There’s a reason people apprenticed to masters become masters themselves, in time. There’s a reason I could show my new teacher a way to choke in a pot that he’d never tried before. I’ve studied with masters. I wasn’t sitting in a corner, trying to learn how to throw a bowl from a book.
Montessori school brings a ‘learn by doing’ attitude to education that far outstrips the ‘traditional’ schooling that most kids get.

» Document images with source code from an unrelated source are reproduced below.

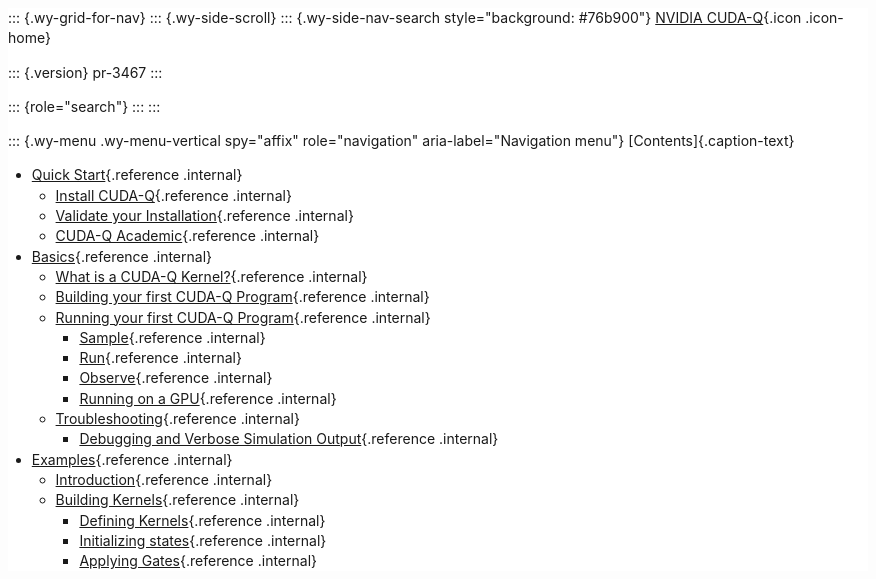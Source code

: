 ::: {.wy-grid-for-nav}
::: {.wy-side-scroll}
::: {.wy-side-nav-search style="background: #76b900"}
[NVIDIA CUDA-Q](../../index.html){.icon .icon-home}

::: {.version}
pr-3467
:::

::: {role="search"}
:::
:::

::: {.wy-menu .wy-menu-vertical spy="affix" role="navigation" aria-label="Navigation menu"}
[Contents]{.caption-text}

-   [Quick Start](../../using/quick_start.html){.reference .internal}
    -   [Install
        CUDA-Q](../../using/quick_start.html#install-cuda-q){.reference
        .internal}
    -   [Validate your
        Installation](../../using/quick_start.html#validate-your-installation){.reference
        .internal}
    -   [CUDA-Q
        Academic](../../using/quick_start.html#cuda-q-academic){.reference
        .internal}
-   [Basics](../../using/basics/basics.html){.reference .internal}
    -   [What is a CUDA-Q
        Kernel?](../../using/basics/kernel_intro.html){.reference
        .internal}
    -   [Building your first CUDA-Q
        Program](../../using/basics/build_kernel.html){.reference
        .internal}
    -   [Running your first CUDA-Q
        Program](../../using/basics/run_kernel.html){.reference
        .internal}
        -   [Sample](../../using/basics/run_kernel.html#sample){.reference
            .internal}
        -   [Run](../../using/basics/run_kernel.html#run){.reference
            .internal}
        -   [Observe](../../using/basics/run_kernel.html#observe){.reference
            .internal}
        -   [Running on a
            GPU](../../using/basics/run_kernel.html#running-on-a-gpu){.reference
            .internal}
    -   [Troubleshooting](../../using/basics/troubleshooting.html){.reference
        .internal}
        -   [Debugging and Verbose Simulation
            Output](../../using/basics/troubleshooting.html#debugging-and-verbose-simulation-output){.reference
            .internal}
-   [Examples](../../using/examples/examples.html){.reference .internal}
    -   [Introduction](../../using/examples/introduction.html){.reference
        .internal}
    -   [Building
        Kernels](../../using/examples/building_kernels.html){.reference
        .internal}
        -   [Defining
            Kernels](../../using/examples/building_kernels.html#defining-kernels){.reference
            .internal}
        -   [Initializing
            states](../../using/examples/building_kernels.html#initializing-states){.reference
            .internal}
        -   [Applying
            Gates](../../using/examples/building_kernels.html#applying-gates){.reference
            .internal}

And thanks to my friend and temporarily single mother Laura, I’ve been reading an interesting treatise on the difference between ‘progressive’ and ‘traditional’ education:
“Progressive schools are the legacy of a long and proud tradition of thoughtful school practice stretching back for centuries” — including hands-on learning, multiage classrooms, and mentor-apprentice relationships — while what we generally refer to as traditional schooling “is largely the result of outdated policy changes that have calcified into conventions.” — Progressive Education: Why it’s hard to beat, and also hard to find, by Alfie Kohn, Independent Education
I’m not saying our children should become journeymen, but if you can link a learning experience to a hands-on slice of life example — say, reading about Roman civilization and then visiting the Pompeii exhibit at the museum — you’ll create knowledge that lasts a lifetime.